Prove that if $f_n\to f$ uniformly and $\int_0^\infty|f_n|\le M$, then $\int_0^\infty|f|<\infty$

Question

Again while preparing to calculus I found another interesting question:

Prove or give counterexample that if $f_n\to f$ uniformally $[0,\infty]$ and $\forall n\in\mathbb {N}\int_0^\infty|f_n|dx\le M$, then $\int_0^\infty|f(x)|dx<\infty$

It seems incorrect. I'm looking for a function that tends to a constant $c$ uniformly and its integrals are bounded.

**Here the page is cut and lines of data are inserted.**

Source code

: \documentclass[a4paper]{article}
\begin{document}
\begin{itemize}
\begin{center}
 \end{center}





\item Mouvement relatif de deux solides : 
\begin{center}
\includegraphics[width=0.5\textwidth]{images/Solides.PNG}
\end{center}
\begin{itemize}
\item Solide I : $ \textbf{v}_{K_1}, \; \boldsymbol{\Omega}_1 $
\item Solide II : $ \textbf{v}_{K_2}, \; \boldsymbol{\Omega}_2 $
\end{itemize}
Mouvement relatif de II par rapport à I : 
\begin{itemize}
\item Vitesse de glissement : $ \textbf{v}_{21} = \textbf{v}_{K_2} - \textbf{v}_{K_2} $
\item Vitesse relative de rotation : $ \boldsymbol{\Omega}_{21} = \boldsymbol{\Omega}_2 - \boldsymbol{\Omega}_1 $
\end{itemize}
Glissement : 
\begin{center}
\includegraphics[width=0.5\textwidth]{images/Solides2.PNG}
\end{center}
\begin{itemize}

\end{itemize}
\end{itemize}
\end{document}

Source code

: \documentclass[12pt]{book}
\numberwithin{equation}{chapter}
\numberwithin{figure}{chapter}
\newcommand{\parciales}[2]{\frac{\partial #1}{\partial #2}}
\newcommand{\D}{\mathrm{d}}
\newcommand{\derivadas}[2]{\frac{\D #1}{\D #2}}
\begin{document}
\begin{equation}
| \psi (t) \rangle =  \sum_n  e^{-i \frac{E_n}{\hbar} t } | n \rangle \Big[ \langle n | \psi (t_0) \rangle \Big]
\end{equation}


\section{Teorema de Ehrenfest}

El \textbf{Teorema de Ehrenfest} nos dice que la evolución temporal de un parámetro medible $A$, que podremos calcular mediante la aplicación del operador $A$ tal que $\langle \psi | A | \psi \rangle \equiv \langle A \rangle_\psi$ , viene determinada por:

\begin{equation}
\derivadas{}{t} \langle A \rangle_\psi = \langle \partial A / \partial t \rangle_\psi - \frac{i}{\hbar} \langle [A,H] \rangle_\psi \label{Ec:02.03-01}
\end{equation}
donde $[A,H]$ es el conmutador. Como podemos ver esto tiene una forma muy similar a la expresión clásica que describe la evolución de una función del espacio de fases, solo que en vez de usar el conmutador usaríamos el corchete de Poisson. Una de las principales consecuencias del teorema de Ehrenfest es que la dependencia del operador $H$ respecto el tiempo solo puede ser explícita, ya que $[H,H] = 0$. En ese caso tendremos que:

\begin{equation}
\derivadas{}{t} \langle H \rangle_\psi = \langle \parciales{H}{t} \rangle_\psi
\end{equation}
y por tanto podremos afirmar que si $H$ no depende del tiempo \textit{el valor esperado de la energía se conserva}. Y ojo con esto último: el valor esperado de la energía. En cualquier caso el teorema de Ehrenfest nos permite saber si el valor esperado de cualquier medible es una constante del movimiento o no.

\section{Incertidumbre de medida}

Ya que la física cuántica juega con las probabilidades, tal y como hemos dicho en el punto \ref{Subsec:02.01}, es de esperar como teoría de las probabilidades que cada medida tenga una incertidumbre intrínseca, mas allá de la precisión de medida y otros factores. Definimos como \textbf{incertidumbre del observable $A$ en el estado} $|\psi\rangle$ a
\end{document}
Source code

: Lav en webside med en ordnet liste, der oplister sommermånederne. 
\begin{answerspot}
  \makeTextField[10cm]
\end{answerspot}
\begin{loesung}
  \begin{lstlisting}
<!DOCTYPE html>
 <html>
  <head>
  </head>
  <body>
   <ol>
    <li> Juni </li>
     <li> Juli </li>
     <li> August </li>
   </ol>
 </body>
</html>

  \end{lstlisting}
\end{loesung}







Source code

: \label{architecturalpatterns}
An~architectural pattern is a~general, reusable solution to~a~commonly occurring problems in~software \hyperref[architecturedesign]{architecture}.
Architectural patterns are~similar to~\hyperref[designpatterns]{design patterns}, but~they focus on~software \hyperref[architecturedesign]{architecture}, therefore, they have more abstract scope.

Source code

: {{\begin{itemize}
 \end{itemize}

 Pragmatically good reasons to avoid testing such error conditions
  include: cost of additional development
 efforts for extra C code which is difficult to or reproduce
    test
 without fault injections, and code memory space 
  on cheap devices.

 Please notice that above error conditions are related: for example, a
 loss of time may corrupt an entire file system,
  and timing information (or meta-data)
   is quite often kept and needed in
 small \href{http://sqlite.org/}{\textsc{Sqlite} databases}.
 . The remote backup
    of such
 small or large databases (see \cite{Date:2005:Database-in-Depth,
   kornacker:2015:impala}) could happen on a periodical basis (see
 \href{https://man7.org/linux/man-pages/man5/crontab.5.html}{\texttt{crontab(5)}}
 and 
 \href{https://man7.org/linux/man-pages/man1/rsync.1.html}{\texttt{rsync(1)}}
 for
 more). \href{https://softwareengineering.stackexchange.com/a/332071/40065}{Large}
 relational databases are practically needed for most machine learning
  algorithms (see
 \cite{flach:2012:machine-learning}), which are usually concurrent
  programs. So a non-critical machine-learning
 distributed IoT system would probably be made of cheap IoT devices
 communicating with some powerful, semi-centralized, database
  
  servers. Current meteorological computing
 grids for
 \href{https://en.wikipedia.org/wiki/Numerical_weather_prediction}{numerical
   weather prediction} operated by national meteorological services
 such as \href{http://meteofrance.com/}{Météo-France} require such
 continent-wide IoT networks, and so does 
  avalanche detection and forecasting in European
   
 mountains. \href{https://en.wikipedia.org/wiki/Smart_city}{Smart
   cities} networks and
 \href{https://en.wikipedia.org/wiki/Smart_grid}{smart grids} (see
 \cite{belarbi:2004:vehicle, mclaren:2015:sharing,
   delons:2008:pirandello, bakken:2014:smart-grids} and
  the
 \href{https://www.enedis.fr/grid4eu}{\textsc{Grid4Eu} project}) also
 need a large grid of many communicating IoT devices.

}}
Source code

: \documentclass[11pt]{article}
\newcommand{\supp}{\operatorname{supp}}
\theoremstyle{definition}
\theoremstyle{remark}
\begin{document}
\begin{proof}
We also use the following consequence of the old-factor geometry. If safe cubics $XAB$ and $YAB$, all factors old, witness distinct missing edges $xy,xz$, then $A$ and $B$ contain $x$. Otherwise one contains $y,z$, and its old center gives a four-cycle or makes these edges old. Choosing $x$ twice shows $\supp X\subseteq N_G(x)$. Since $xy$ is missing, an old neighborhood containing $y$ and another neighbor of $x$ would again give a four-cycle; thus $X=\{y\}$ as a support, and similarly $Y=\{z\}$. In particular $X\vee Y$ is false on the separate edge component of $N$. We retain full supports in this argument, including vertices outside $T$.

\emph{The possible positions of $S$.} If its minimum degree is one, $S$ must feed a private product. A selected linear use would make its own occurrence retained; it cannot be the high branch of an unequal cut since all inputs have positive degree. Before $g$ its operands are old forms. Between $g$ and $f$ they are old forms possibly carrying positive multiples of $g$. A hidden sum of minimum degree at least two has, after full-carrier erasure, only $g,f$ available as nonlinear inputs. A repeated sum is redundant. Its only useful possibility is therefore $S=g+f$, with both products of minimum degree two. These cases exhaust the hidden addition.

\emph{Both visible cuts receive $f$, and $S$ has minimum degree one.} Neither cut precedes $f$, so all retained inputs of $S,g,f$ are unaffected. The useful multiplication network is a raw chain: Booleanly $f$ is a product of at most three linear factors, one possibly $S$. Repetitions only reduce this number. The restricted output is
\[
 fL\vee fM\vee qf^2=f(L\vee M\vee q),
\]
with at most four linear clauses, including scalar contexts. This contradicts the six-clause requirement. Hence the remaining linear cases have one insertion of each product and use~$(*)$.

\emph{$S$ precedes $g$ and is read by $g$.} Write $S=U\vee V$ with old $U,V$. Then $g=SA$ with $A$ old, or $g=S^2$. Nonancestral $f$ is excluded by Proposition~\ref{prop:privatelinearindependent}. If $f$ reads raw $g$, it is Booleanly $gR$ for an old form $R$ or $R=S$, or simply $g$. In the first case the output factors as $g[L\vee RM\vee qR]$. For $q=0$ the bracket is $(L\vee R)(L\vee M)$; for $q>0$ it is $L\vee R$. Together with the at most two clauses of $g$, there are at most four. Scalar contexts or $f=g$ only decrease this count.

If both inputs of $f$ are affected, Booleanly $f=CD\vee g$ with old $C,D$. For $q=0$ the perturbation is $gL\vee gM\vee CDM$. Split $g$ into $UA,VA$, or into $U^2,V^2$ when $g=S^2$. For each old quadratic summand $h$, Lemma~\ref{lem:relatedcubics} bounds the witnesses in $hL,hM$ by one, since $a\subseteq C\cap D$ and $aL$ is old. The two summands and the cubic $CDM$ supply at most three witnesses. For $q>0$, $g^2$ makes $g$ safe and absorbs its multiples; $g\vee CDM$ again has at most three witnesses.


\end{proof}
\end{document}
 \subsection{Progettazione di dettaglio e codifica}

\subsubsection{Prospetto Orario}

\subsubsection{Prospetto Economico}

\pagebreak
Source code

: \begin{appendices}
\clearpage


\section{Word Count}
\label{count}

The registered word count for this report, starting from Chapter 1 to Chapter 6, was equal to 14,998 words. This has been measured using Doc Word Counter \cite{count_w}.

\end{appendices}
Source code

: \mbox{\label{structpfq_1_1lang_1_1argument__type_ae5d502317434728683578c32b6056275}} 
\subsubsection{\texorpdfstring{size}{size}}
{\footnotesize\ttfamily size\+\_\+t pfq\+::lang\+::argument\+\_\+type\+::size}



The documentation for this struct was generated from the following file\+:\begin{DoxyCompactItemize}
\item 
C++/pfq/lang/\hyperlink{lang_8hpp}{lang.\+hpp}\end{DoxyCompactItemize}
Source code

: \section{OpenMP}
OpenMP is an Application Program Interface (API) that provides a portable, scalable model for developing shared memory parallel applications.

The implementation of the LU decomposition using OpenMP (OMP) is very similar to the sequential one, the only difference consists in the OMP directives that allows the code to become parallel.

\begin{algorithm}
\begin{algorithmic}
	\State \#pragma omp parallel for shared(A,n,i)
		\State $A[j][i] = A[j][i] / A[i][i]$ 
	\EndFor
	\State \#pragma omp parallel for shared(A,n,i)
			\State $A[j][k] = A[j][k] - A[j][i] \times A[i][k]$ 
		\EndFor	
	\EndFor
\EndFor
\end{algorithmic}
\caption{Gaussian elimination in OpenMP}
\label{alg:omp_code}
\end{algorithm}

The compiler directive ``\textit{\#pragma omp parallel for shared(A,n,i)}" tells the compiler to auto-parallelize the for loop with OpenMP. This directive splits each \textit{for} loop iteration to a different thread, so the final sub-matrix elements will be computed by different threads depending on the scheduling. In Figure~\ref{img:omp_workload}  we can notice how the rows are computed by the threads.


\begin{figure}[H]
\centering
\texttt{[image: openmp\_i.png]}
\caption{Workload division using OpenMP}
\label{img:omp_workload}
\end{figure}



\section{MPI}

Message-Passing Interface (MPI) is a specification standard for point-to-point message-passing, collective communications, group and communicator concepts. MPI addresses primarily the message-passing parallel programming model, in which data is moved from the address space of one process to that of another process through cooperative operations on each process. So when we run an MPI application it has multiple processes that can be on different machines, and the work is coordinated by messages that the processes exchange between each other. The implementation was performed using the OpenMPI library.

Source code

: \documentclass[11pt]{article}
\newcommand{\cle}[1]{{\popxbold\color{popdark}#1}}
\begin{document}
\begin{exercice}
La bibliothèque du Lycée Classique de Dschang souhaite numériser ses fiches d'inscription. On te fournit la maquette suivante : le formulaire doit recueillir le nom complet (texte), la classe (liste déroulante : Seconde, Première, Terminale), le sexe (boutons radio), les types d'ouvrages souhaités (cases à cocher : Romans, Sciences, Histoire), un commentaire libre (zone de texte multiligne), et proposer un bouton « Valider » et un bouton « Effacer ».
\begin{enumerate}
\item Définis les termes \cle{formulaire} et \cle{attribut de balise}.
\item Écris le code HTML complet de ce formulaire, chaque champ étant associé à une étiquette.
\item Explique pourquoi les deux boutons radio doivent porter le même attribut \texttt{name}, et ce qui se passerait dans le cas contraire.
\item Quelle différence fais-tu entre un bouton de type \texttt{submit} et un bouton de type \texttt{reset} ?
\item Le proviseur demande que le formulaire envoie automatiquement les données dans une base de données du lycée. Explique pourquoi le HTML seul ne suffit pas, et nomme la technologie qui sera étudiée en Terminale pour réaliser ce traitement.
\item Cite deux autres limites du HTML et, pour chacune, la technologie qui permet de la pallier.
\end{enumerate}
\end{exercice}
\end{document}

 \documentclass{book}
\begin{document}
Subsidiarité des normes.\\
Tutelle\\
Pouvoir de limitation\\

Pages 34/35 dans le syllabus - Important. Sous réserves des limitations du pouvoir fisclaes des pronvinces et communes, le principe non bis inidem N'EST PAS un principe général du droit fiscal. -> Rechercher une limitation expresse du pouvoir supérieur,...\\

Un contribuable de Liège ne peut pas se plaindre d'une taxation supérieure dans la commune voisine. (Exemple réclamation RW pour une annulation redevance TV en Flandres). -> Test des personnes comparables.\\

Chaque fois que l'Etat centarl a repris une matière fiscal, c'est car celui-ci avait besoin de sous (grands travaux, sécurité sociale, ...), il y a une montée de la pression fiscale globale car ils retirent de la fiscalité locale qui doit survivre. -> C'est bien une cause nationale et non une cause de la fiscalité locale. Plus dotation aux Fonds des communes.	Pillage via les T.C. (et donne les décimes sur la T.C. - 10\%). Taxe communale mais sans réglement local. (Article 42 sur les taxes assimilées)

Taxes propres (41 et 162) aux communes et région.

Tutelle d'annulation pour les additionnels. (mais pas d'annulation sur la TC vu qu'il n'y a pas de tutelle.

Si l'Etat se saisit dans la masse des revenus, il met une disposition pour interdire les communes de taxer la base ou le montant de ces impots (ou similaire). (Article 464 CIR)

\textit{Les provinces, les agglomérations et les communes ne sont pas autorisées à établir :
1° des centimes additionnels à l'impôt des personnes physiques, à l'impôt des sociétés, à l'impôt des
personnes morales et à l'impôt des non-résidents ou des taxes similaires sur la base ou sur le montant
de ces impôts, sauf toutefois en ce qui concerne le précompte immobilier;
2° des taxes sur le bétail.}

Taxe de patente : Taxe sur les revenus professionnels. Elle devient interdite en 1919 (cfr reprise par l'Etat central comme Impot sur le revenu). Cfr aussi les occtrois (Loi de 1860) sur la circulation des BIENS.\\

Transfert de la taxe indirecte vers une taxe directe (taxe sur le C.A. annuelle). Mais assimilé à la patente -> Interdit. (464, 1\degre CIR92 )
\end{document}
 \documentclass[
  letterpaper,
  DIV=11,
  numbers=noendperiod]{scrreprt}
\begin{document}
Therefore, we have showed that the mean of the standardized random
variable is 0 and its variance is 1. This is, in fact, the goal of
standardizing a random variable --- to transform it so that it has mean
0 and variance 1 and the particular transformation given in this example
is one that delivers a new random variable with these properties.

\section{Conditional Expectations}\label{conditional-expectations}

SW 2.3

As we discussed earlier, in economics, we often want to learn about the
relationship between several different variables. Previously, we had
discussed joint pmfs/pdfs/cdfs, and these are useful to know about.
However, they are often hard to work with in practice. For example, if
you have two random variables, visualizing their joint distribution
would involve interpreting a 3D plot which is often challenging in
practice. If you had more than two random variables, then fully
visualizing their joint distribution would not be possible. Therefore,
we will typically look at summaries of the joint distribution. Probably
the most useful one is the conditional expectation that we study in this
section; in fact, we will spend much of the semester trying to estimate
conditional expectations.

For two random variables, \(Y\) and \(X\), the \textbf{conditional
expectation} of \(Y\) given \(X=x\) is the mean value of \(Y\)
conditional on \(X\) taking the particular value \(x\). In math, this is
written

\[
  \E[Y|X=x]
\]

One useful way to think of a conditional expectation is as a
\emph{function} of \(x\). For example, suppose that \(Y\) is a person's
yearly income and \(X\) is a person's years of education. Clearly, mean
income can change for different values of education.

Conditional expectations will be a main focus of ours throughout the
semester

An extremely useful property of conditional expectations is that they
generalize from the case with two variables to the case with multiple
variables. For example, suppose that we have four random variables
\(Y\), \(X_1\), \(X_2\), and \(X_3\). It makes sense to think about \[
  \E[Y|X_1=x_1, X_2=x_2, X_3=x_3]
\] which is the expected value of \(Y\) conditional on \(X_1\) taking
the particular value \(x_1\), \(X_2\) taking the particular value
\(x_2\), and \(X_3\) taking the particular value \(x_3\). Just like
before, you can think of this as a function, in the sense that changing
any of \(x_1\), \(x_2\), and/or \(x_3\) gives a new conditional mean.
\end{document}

If the convergence was in $[2,b] (b\in\mathbb R)$, I could have taken $f_n(x)=\frac {x^n}{x^n+1}$ which indeed is a counterexample. How can I find a counterexample?

Answer 1

Fix $A>0$. Then $$\int_0^A|f(x)|\mathrm dx=\lim_{n\to +\infty}\int_0^A|f_n(x)|\mathrm dx\leqslant \liminf_{n\to +\infty}\int_0^{+\infty}|f_n(x)|\mathrm dx\leqslant M.$$ As $A$ was arbitrary, $\int_0^{+\infty}|f(x)|\mathrm dx\leqslant M$.

It actually works when we only have pointwise convergence, and it is called Fatou's lemma, but it involves more advanced tools.